» Goal of the exercise: In which lines of the data does the string "mathbb" appear? Copy every one.

» Stored data:
* * * *
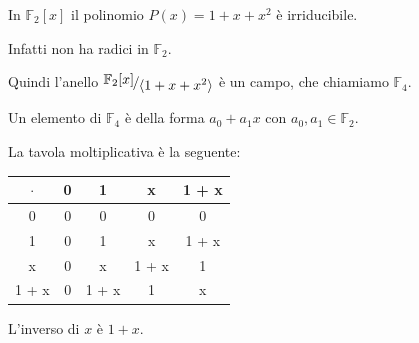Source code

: \documentclass[../main.tex]{subfiles}
\begin{document}
\begin{example}
    In $\mathbb{F}_2[x]$ il polinomio $P(x) = 1 + x + x^2$ è irriducibile.

    Infatti non ha radici in $\mathbb{F}_2$.

    Quindi l'anello $\nicefrac{\mathbb{F}_2[x]}{\langle1 + x + x^2\rangle}$ è un campo, che chiamiamo $\mathbb{F}_4$.

    Un elemento di $\mathbb{F}_4$ è della forma $a_0 + a_1x$ con $a_0,a_1 \in \mathbb{F}_2$.

    La tavola moltiplicativa è la seguente:
    \begin{center}
        \begin{tabular}{c|c|c|c|c}
            $\cdot$ & 0 & 1     & x     & 1 + x \\
            \hline
            0       & 0 & 0     & 0     & 0     \\
            \hline
            1       & 0 & 1     & x     & 1 + x \\
            \hline
            x       & 0 & x     & 1 + x & 1     \\
            \hline
            1 + x   & 0 & 1 + x & 1     & x     \\
        \end{tabular}
    \end{center}
    L'inverso di $x$ è $1 + x$.
\end{example}
\end{document}
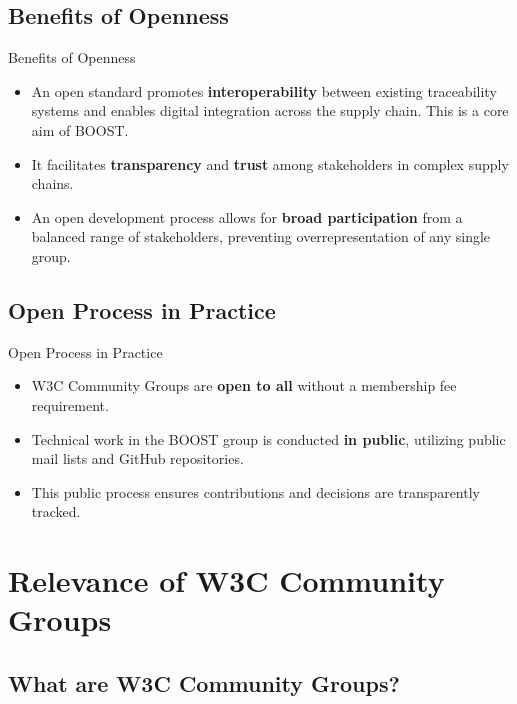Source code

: \documentclass[presentation]{beamer}
\begin{document}
\subsection{Benefits of Openness}
\label{sec:benefits-openness}

\begin{frame}{Benefits of Openness}
\begin{itemize}
\item An open standard promotes \textbf{interoperability} between existing traceability systems and enables digital integration across the supply chain. This is a core aim of BOOST.
\item It facilitates \textbf{transparency} and \textbf{trust} among stakeholders in complex supply chains.
\item An open development process allows for \textbf{broad participation} from a balanced range of stakeholders, preventing overrepresentation of any single group.
\end{itemize}
\end{frame}

\subsection{Open Process in Practice}
\label{sec:open-process-practice}

\begin{frame}{Open Process in Practice}
\begin{itemize}
\item W3C Community Groups are \textbf{open to all} without a membership fee requirement.
\item Technical work in the BOOST group is conducted \textbf{in public}, utilizing public mail lists and GitHub repositories.
\item This public process ensures contributions and decisions are transparently tracked.
\end{itemize}
\end{frame}

\section{Relevance of W3C Community Groups}
\label{sec:w3c-groups}

\subsection{What are W3C Community Groups?}
\label{sec:what-are-w3c-groups}
\end{document}
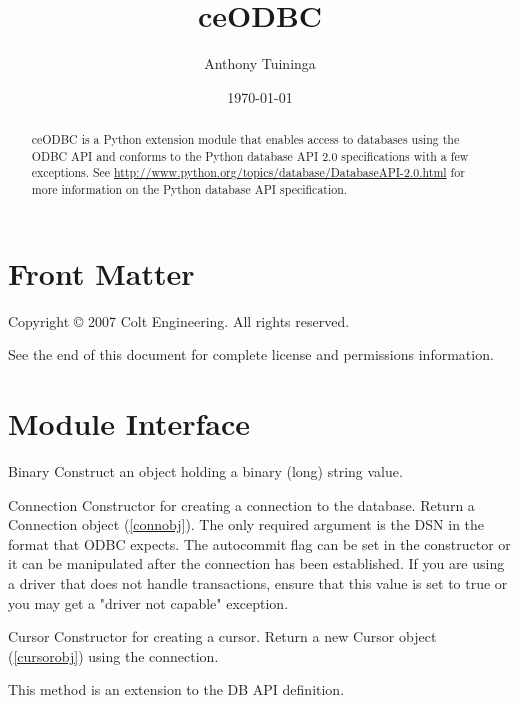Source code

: \documentclass{manual}
\title{ceODBC}
\author{Anthony Tuininga}
\date{\today}                   %
\begin{document}
\maketitle

\ifhtml
\chapter*{Front Matter\label{front}}
\fi

Copyright \copyright{} 2007 Colt Engineering.
All rights reserved.

See the end of this document for complete license and permissions
information.

\begin{abstract}

\noindent
ceODBC is a Python extension module that enables access to databases using the
ODBC API and conforms to the Python database API 2.0 specifications with a few
exceptions.
See \url{http://www.python.org/topics/database/DatabaseAPI-2.0.html} for more
information on the Python database API specification.

\end{abstract}

\tableofcontents

\chapter{Module Interface\label{module}}

\begin{funcdesc}{Binary}{}
  Construct an object holding a binary (long) string value.
\end{funcdesc}

\begin{funcdesc}{Connection}{}
  Constructor for creating a connection to the database. Return a Connection
  object (\ref{connobj}). The only required argument is the DSN in the format
  that ODBC expects. The autocommit flag can be set in the constructor or it
  can be manipulated after the connection has been established. If you are
  using a driver that does not handle transactions, ensure that this value is
  set to true or you may get a "driver not capable" exception.
\end{funcdesc}

\begin{funcdesc}{Cursor}{}
  Constructor for creating a cursor.  Return a new Cursor object
  (\ref{cursorobj}) using the connection.

   This method is an extension to the DB API definition.
\end{funcdesc}
\end{document}
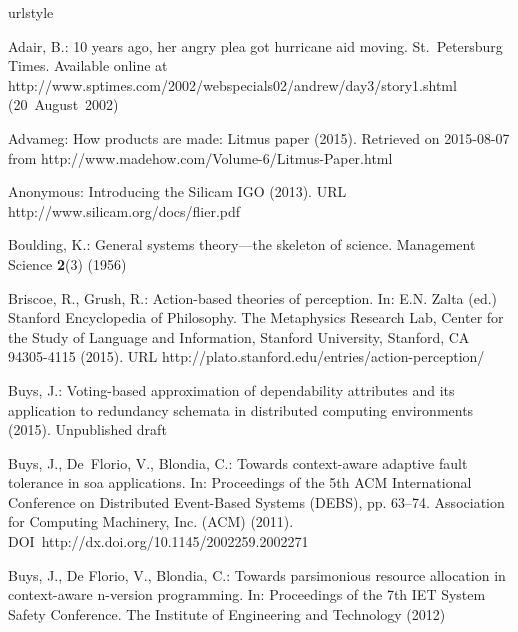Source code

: \documentclass[twocolumn]{svjour3}
\begin{document}


\begin{thebibliography}{10}
\providecommand{\url}[1]{{#1}}
\providecommand{\urlprefix}{URL }
\expandafter\ifx\csname urlstyle\endcsname\relax
  \providecommand{\doi}[1]{DOI~\discretionary{}{}{}#1}\else
  \providecommand{\doi}{DOI~\discretionary{}{}{}\begingroup
  \urlstyle{rm}\Url}\fi

Adair, B.: 10 years ago, her angry plea got hurricane aid moving.
\newblock St.~Petersburg Times. Available online at
  \url{http://www.sptimes.com/2002/webspecials02/andrew/day3/story1.shtml}
  (20~August~2002)

Advameg: How products are made: Litmus paper (2015).
\newblock Retrieved on 2015-08-07 from
  \url{http://www.madehow.com/Volume-6/Litmus-Paper.html}

Anonymous: Introducing the {S}ilicam {IGO} (2013).
\newblock \urlprefix\url{http://www.silicam.org/docs/flier.pdf}

Boulding, K.: General systems theory---the skeleton of science.
\newblock Management Science \textbf{2}(3) (1956)

Briscoe, R., Grush, R.: Action-based theories of perception.
\newblock In: E.N. Zalta (ed.) Stanford Encyclopedia of Philosophy. The
  Metaphysics Research Lab, Center for the Study of Language and Information,
  Stanford University, Stanford, CA 94305-4115 (2015).
\newblock \urlprefix\url{http://plato.stanford.edu/entries/action-perception/}

Buys, J.: Voting-based approximation of dependability attributes and its
  application to redundancy schemata in distributed computing environments
  (2015).
\newblock Unpublished draft

Buys, J., {De~Florio}, V., Blondia, C.: Towards context-aware adaptive fault
  tolerance in soa applications.
\newblock In: Proceedings of the 5th ACM International Conference on
  Distributed Event-Based Systems (DEBS), pp. 63--74. Association for Computing
  Machinery, Inc. (ACM) (2011).
\newblock \doi{http://dx.doi.org/10.1145/2002259.2002271}

Buys, J., {De Florio}, V., Blondia, C.: Towards parsimonious resource
  allocation in context-aware n-version programming.
\newblock In: Proceedings of the 7th IET System Safety Conference. The
  Institute of Engineering and Technology (2012)


\end{thebibliography}
\end{document}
* * * *
» Exercise result:
    In $\mathbb{F}_2[x]$ il polinomio $P(x) = 1 + x + x^2$ è irriducibile.
    Infatti non ha radici in $\mathbb{F}_2$.
    Quindi l'anello $\nicefrac{\mathbb{F}_2[x]}{\langle1 + x + x^2\rangle}$ è un campo, che chiamiamo $\mathbb{F}_4$.
    Un elemento di $\mathbb{F}_4$ è della forma $a_0 + a_1x$ con $a_0,a_1 \in \mathbb{F}_2$.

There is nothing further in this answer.